Paleotethys Ocean

Zechstein

The Zechstein (German either from mine stone or tough stone) is a unit of sedimentary rock layers of Middle to Late Permian (Guadalupian to Lopingian) age located in the European Permian Basin which stretches from the east coast of England to northern Poland. The name Zechstein was formerly also used as a unit of time in the geologic timescale, but nowadays it is only used for the corresponding sedimentary deposits in Europe.

The Zechstein lies on top of the Rotliegend; on top of the Zechstein is the Buntsandstein or Bunter.

Formation

The evaporite rocks of the Zechstein formation were laid down by the Zechstein Sea, an epicontinental or epeiric sea that existed in the Guadalupian and Lopingian epochs of the Permian period. The Zechstein Sea occupied the region of what is now the North Sea, plus lowland areas of Britain and the north European plain through Germany and Poland. At times the Zechstein Sea may have connected with the Paleotethys Ocean through southeastern Poland; the point is disputed by researchers.

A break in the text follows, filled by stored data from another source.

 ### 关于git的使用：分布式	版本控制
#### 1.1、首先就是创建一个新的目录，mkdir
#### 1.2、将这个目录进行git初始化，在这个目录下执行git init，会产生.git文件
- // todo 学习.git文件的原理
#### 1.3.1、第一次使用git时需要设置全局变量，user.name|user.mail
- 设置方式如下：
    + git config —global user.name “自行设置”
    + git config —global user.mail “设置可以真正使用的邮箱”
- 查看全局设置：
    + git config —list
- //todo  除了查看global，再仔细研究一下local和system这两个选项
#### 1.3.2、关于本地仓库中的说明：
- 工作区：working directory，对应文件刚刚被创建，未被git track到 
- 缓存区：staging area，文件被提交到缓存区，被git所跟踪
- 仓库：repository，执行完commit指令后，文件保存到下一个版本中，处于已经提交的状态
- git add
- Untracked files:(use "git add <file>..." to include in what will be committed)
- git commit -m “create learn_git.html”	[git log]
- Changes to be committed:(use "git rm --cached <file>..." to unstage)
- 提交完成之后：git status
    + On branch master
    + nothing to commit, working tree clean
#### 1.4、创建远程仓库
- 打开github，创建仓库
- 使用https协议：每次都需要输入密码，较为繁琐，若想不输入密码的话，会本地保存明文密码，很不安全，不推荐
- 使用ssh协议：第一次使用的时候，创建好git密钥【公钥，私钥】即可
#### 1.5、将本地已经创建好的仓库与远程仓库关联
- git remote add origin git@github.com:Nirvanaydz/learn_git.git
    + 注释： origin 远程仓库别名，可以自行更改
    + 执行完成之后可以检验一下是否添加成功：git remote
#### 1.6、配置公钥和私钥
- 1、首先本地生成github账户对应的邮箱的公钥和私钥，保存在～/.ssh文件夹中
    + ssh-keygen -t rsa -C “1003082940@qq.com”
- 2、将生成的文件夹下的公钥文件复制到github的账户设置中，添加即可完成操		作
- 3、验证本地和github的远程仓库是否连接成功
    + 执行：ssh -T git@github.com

Though located, in its own era, near the Earth's equator (where high temperatures and arid conditions facilitated evaporation), the sea's inception likely stemmed from a marine transgression rooted in a phase of de-glaciation; the southern portion of Pangaea, the former (and future) Gondwanaland, supported ice sheets in the early Permian. The eventual disappearance of the Zechstein Sea was part of a general marine regression that preceded and accompanied the Permian-Triassic extinction.

Stratigraphy

The Zechstein is usually given the status of a lithostratigraphic group and as such encompasses a number of geologic formations.

The Zechstein consists of at least five depostional cycles of evaporite rocks, which are labelled Z1 to Z5 respectively. The lithologies found are halite ("rock salt"), anhydrite, dolostone and shale.

Economic importance

The Zechstein has significant economic importance in the North Sea Oil province. In the southern gas basin it forms the main cap rock to the gas fields with Rotliegend reservoirs. It also forms a reservoir in the Auk oilfield in the central part of the North Sea. Further north the Zechstein salt becomes diapiric, forming salt domes which form the structure for several oil fields, such as Machar. Zechstein dolomites outcrop near the coast of County Durham, England where they are known as the Magnesian Limestone.